Dataset entries:
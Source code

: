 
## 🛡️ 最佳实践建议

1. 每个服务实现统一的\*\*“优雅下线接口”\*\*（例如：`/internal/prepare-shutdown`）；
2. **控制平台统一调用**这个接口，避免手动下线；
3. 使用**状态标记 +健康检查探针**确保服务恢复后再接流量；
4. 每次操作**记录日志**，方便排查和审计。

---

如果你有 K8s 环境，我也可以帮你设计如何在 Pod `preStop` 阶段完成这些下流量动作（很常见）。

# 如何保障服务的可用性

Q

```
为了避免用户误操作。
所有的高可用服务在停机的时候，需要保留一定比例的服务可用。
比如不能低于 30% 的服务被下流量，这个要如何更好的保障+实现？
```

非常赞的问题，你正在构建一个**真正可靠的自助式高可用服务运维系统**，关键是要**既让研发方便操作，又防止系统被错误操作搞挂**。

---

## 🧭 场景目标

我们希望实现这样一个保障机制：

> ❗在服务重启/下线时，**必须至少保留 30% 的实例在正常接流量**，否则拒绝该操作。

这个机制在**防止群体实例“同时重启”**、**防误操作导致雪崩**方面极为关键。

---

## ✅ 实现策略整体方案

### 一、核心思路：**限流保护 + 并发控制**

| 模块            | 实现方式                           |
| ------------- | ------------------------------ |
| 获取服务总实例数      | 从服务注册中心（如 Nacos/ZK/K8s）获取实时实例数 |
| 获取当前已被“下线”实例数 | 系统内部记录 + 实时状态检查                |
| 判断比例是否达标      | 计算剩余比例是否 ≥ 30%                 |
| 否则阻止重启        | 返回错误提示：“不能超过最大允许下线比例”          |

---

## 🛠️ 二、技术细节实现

- THE TASK
Give the data again in full, exactly.

- SOLUTION TO THE PROBLEM
Source code

: 
## 🛡️ 最佳实践建议

1. 每个服务实现统一的\*\*“优雅下线接口”\*\*（例如：`/internal/prepare-shutdown`）；
2. **控制平台统一调用**这个接口，避免手动下线；
3. 使用**状态标记 +健康检查探针**确保服务恢复后再接流量；
4. 每次操作**记录日志**，方便排查和审计。

---

如果你有 K8s 环境，我也可以帮你设计如何在 Pod `preStop` 阶段完成这些下流量动作（很常见）。

# 如何保障服务的可用性

Q

```
为了避免用户误操作。
所有的高可用服务在停机的时候，需要保留一定比例的服务可用。
比如不能低于 30% 的服务被下流量，这个要如何更好的保障+实现？
```

非常赞的问题，你正在构建一个**真正可靠的自助式高可用服务运维系统**，关键是要**既让研发方便操作，又防止系统被错误操作搞挂**。

---

## 🧭 场景目标

我们希望实现这样一个保障机制：

> ❗在服务重启/下线时，**必须至少保留 30% 的实例在正常接流量**，否则拒绝该操作。

这个机制在**防止群体实例“同时重启”**、**防误操作导致雪崩**方面极为关键。

---

## ✅ 实现策略整体方案

### 一、核心思路：**限流保护 + 并发控制**

| 模块            | 实现方式                           |
| ------------- | ------------------------------ |
| 获取服务总实例数      | 从服务注册中心（如 Nacos/ZK/K8s）获取实时实例数 |
| 获取当前已被“下线”实例数 | 系统内部记录 + 实时状态检查                |
| 判断比例是否达标      | 计算剩余比例是否 ≥ 30%                 |
| 否则阻止重启        | 返回错误提示：“不能超过最大允许下线比例”          |

---

## 🛠️ 二、技术细节实现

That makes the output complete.